Stored data entries:
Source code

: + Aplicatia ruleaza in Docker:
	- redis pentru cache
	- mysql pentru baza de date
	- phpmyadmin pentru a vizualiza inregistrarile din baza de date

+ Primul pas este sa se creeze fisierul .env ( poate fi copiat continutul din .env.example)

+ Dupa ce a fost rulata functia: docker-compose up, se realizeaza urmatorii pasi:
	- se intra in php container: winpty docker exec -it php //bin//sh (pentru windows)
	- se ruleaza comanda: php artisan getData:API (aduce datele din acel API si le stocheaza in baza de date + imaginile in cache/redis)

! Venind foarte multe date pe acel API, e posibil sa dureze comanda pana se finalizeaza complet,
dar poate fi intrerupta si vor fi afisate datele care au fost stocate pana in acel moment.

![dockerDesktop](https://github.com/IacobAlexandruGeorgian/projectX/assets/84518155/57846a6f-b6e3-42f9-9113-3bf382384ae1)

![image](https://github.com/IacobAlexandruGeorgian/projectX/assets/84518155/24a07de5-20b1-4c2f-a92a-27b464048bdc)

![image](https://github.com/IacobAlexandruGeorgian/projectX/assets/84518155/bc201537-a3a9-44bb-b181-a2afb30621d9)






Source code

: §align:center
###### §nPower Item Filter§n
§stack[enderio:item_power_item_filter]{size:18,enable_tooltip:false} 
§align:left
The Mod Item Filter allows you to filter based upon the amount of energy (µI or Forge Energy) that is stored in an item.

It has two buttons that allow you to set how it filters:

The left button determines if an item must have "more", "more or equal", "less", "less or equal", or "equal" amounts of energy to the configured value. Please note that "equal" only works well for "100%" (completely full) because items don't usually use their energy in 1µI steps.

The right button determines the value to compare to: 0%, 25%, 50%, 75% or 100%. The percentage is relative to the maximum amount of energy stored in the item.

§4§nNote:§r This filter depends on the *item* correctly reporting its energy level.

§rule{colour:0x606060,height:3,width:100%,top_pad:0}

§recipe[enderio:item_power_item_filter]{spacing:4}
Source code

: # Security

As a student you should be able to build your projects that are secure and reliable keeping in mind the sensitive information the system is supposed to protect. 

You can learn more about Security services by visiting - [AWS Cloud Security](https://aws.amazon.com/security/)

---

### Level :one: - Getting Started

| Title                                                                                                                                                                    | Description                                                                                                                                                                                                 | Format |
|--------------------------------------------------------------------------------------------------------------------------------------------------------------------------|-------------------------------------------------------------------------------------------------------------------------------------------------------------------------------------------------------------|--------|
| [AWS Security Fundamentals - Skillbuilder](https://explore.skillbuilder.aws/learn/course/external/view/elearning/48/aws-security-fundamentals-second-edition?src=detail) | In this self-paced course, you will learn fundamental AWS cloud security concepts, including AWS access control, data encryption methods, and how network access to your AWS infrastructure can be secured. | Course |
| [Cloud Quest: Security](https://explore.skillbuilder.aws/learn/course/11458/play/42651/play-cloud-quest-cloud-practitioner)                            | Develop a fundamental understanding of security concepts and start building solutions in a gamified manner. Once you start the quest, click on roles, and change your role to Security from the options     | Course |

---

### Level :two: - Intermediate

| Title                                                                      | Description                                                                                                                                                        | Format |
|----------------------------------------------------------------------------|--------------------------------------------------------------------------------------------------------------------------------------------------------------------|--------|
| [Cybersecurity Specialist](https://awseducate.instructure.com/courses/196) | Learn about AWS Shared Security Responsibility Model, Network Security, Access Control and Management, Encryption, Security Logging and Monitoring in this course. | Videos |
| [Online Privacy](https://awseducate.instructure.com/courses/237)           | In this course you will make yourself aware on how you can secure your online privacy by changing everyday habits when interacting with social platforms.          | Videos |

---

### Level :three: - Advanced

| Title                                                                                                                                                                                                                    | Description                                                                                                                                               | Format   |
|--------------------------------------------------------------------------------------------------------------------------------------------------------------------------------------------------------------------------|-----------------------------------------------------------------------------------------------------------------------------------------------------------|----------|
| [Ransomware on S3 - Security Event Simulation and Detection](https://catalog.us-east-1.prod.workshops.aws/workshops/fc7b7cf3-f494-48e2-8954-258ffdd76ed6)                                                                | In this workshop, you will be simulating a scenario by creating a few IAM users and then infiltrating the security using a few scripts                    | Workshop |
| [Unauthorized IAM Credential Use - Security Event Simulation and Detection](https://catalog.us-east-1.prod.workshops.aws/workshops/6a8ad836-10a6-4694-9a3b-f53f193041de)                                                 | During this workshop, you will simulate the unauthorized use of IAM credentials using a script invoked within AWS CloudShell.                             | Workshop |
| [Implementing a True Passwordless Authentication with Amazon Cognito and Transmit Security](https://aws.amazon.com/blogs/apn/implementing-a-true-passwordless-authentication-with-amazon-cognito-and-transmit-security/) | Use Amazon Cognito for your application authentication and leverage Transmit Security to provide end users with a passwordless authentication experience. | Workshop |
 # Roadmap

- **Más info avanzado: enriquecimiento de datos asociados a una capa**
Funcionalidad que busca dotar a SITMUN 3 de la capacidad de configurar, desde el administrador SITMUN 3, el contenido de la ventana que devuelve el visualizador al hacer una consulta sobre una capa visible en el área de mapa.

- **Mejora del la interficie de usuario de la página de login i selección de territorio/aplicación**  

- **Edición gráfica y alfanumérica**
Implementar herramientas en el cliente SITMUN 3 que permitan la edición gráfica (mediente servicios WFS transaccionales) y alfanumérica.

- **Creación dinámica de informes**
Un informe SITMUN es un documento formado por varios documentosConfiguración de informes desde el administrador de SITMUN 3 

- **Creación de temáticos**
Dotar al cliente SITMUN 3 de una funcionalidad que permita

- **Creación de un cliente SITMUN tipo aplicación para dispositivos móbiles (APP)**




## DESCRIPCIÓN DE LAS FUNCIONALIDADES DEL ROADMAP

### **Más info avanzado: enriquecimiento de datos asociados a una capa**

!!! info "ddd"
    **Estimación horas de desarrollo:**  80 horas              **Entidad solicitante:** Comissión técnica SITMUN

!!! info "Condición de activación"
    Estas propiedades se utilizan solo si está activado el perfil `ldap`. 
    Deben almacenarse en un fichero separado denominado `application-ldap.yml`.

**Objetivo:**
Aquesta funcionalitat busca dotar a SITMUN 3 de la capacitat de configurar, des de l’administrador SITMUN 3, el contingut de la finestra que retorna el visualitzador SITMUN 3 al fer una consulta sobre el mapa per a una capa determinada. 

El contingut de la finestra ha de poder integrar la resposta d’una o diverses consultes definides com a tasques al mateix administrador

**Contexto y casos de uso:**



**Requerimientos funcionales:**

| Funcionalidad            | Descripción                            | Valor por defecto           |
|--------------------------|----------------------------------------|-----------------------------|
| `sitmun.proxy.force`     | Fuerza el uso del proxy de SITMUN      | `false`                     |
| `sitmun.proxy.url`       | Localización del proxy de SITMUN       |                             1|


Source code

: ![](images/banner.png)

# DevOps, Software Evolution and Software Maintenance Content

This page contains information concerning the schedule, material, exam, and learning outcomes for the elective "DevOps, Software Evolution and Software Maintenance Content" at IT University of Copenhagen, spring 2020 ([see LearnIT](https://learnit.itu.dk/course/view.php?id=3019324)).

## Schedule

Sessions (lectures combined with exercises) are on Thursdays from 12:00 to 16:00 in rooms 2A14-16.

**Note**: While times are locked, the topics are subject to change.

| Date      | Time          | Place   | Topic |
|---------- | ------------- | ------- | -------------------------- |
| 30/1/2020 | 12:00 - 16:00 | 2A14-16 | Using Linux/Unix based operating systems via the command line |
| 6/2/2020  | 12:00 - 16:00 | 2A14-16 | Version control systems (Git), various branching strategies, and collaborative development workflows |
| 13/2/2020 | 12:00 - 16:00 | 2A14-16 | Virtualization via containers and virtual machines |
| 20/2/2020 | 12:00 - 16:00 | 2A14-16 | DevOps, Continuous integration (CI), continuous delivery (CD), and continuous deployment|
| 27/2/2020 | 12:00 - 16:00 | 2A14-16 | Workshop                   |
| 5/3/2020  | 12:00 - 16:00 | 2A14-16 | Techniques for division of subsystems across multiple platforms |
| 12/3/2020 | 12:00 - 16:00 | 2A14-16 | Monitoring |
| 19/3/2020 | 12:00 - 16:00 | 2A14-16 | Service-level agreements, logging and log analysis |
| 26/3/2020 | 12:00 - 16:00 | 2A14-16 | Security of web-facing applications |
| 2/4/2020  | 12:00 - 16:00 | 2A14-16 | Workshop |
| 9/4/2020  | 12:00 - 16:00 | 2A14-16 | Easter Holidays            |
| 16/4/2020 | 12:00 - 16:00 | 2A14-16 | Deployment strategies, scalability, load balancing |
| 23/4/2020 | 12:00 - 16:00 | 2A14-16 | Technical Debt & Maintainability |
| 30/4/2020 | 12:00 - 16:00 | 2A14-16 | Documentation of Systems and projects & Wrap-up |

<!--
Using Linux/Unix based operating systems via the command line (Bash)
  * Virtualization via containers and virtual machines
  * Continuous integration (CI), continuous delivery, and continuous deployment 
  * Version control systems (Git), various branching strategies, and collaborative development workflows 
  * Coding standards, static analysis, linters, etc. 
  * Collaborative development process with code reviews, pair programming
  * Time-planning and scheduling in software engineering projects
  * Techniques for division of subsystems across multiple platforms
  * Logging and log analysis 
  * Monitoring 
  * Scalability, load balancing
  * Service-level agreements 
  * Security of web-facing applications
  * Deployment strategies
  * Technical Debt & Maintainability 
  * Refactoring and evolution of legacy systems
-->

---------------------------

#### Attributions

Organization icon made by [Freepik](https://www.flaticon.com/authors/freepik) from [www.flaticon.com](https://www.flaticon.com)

> **Exercise details**
Only one stretch of the entries above is wanted: the lines from the one containing "[Unauthorized IAM Credential" through the one containing "Un informe SITMUN". Please reproduce it exactly.

> **Your solution**
| [Unauthorized IAM Credential Use - Security Event Simulation and Detection](https://catalog.us-east-1.prod.workshops.aws/workshops/6a8ad836-10a6-4694-9a3b-f53f193041de)                                                 | During this workshop, you will simulate the unauthorized use of IAM credentials using a script invoked within AWS CloudShell.                             | Workshop |
| [Implementing a True Passwordless Authentication with Amazon Cognito and Transmit Security](https://aws.amazon.com/blogs/apn/implementing-a-true-passwordless-authentication-with-amazon-cognito-and-transmit-security/) | Use Amazon Cognito for your application authentication and leverage Transmit Security to provide end users with a passwordless authentication experience. | Workshop |
 # Roadmap

- **Más info avanzado: enriquecimiento de datos asociados a una capa**
Funcionalidad que busca dotar a SITMUN 3 de la capacidad de configurar, desde el administrador SITMUN 3, el contenido de la ventana que devuelve el visualizador al hacer una consulta sobre una capa visible en el área de mapa.

- **Mejora del la interficie de usuario de la página de login i selección de territorio/aplicación**  

- **Edición gráfica y alfanumérica**
Implementar herramientas en el cliente SITMUN 3 que permitan la edición gráfica (mediente servicios WFS transaccionales) y alfanumérica.

- **Creación dinámica de informes**
Un informe SITMUN es un documento formado por varios documentosConfiguración de informes desde el administrador de SITMUN 3 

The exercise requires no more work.